* THE PROBLEM
Note each line in the data holding the string "that" and report it.

* Entries taken from a collection
>>>>

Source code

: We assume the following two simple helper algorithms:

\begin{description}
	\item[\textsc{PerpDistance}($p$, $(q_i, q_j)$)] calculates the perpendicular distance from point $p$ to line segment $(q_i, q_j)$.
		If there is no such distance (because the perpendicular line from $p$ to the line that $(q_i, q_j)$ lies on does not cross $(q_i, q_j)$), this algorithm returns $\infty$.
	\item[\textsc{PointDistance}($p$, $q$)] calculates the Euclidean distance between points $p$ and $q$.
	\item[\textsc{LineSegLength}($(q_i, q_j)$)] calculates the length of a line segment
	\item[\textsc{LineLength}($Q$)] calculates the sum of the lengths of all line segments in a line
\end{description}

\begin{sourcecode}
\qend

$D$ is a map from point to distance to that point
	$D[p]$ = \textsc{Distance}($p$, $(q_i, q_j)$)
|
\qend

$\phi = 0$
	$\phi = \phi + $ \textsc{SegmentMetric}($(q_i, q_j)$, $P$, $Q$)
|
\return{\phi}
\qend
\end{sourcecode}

<<<<

* RESPONSE AREA
		If there is no such distance (because the perpendicular line from $p$ to the line that $(q_i, q_j)$ lies on does not cross $(q_i, q_j)$), this algorithm returns $\infty$.
$D$ is a map from point to distance to that point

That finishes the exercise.